Form D vs. Form C: when companies use which
April 28, 2026
Both Form D and Form C are SEC private-offering disclosures, but issuers don't pick between them like menu items — each form pairs with a specific exemption that imposes a specific investor-pool and cap rule.
The decision tree
A company raising money picks an exemption first; the form is a downstream consequence:
- Reg D 506(b) → unlimited accredited investors + up to 35 non-accredited; no general solicitation; Form D filed.
- Reg D 506(c) → unlimited accredited only; verified accreditation required; general solicitation OK; Form D filed.
- Reg CF (Reg Crowdfunding) → anyone (with per-investor caps based on income/net worth); $5M / 12 months; must use a registered funding portal; Form C filed.
- Reg A+ Tier 2 → anyone, $75M cap, audited financials; Form 1-A filed.
So Form D vs Form C really tells you which exemption regime the issuer chose, which itself tells you a lot about the raise.

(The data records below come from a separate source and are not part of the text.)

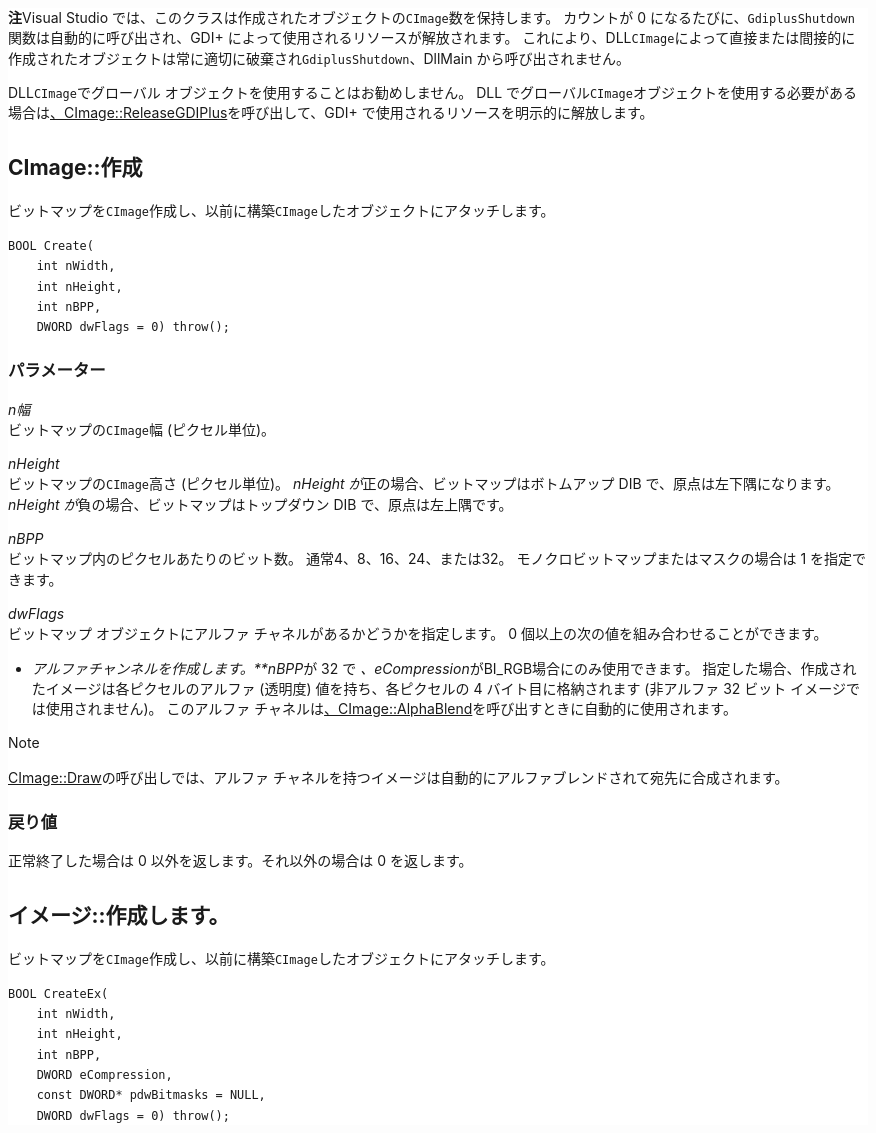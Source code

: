 **注**Visual Studio では、このクラスは作成されたオブジェクトの`CImage`数を保持します。 カウントが 0 になるたびに、`GdiplusShutdown`関数は自動的に呼び出され、GDI+ によって使用されるリソースが解放されます。 これにより、DLL`CImage`によって直接または間接的に作成されたオブジェクトは常に適切に破棄され`GdiplusShutdown`、DllMain から呼び出されません。

DLL`CImage`でグローバル オブジェクトを使用することはお勧めしません。 DLL でグローバル`CImage`オブジェクトを使用する必要がある場合は[、CImage::ReleaseGDIPlus](#releasegdiplus)を呼び出して、GDI+ で使用されるリソースを明示的に解放します。

## <a name="cimagecreate"></a><a name="create"></a>CImage::作成

ビットマップを`CImage`作成し、以前に構築`CImage`したオブジェクトにアタッチします。

```
BOOL Create(
    int nWidth,
    int nHeight,
    int nBPP,
    DWORD dwFlags = 0) throw();
```

### <a name="parameters"></a>パラメーター

*n幅*<br/>
ビットマップの`CImage`幅 (ピクセル単位)。

*nHeight*<br/>
ビットマップの`CImage`高さ (ピクセル単位)。 *nHeight が*正の場合、ビットマップはボトムアップ DIB で、原点は左下隅になります。 *nHeight が*負の場合、ビットマップはトップダウン DIB で、原点は左上隅です。

*nBPP*<br/>
ビットマップ内のピクセルあたりのビット数。 通常4、8、16、24、または32。 モノクロビットマップまたはマスクの場合は 1 を指定できます。

*dwFlags*<br/>
ビットマップ オブジェクトにアルファ チャネルがあるかどうかを指定します。 0 個以上の次の値を組み合わせることができます。

- *アルファチャンネルを作成します。**nBPP*が 32 で *、eCompression*がBI_RGB場合にのみ使用できます。 指定した場合、作成されたイメージは各ピクセルのアルファ (透明度) 値を持ち、各ピクセルの 4 バイト目に格納されます (非アルファ 32 ビット イメージでは使用されません)。 このアルファ チャネルは[、CImage::AlphaBlend](#alphablend)を呼び出すときに自動的に使用されます。

> [!NOTE]
> [CImage::Draw](#draw)の呼び出しでは、アルファ チャネルを持つイメージは自動的にアルファブレンドされて宛先に合成されます。

### <a name="return-value"></a>戻り値

正常終了した場合は 0 以外を返します。それ以外の場合は 0 を返します。

## <a name="cimagecreateex"></a><a name="createex"></a>イメージ::作成します。

ビットマップを`CImage`作成し、以前に構築`CImage`したオブジェクトにアタッチします。

```
BOOL CreateEx(
    int nWidth,
    int nHeight,
    int nBPP,
    DWORD eCompression,
    const DWORD* pdwBitmasks = NULL,
    DWORD dwFlags = 0) throw();
```
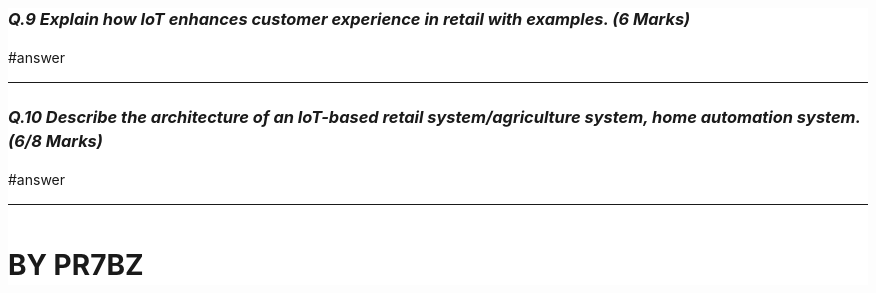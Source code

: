### ***Q.9 Explain how IoT enhances customer experience in retail with examples. (6 Marks)***  
#answer  
***  

### ***Q.10 Describe the architecture of an IoT-based retail system/agriculture system, home automation system. (6/8 Marks)***  
#answer  
***  

# BY PR7BZ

Profile of a typical Form D issuer
- Established company or fund
- Raising $1M+ from accredited investors
- Net worth and income-qualifying clients only
- No financial disclosure required
- Often a fund/LP/SPV vehicle
- Industries: pooled investment funds, biotech, real estate, technology
Profile of a typical Form C issuer
- Earlier-stage company, often pre-Series A
- Raising $50K – $5M from retail
- SAFE notes, convertible debt, or simple-agreement-style securities
- Financials disclosed (total assets, revenues, net income)
- Listed on a funding portal (Republic / WeFunder / StartEngine)
- Industries: consumer products, climate tech, food/beverage, indie hardware
When you might see both for the same company
A company can run a Reg CF round (Form C) at $5M, then a Reg D round (Form D) for additional capital from accredited investors. Form D Explorer cross-links them on the issuer page when the same CIK has both. Read together they tell you:
- Form C: how the company started (financials, founder bios, security type)
- Form D: where they are now (round size, valuation signal via offering amount, accredited investor count)
What to extract from each
From Form D: deal sizing and timing. Total offered, total sold, related persons, exemption claimed, industry group.
From Form C: company fundamentals. Revenue, assets, debt, security type, intermediary (which portal vetted them), financial-statement review tier (audited / reviewed / certified).
Practical workflow
For BD or investor-relations teams tracking a company:
- Search the company name on the Form D tab → see all Reg D rounds.
- Search the same on the Form C tab → see if they ever did a crowdfunding raise.
- Click through to the issuer page → consolidated view of every filing under that CIK.
- Read the funding portal's offering page (linked from the Form C SEC EDGAR record) for the marketing narrative.
Together, Forms D and C give you the public side of a company's private capital-raising history — and Form C is often the only place real financials live for early-stage companies.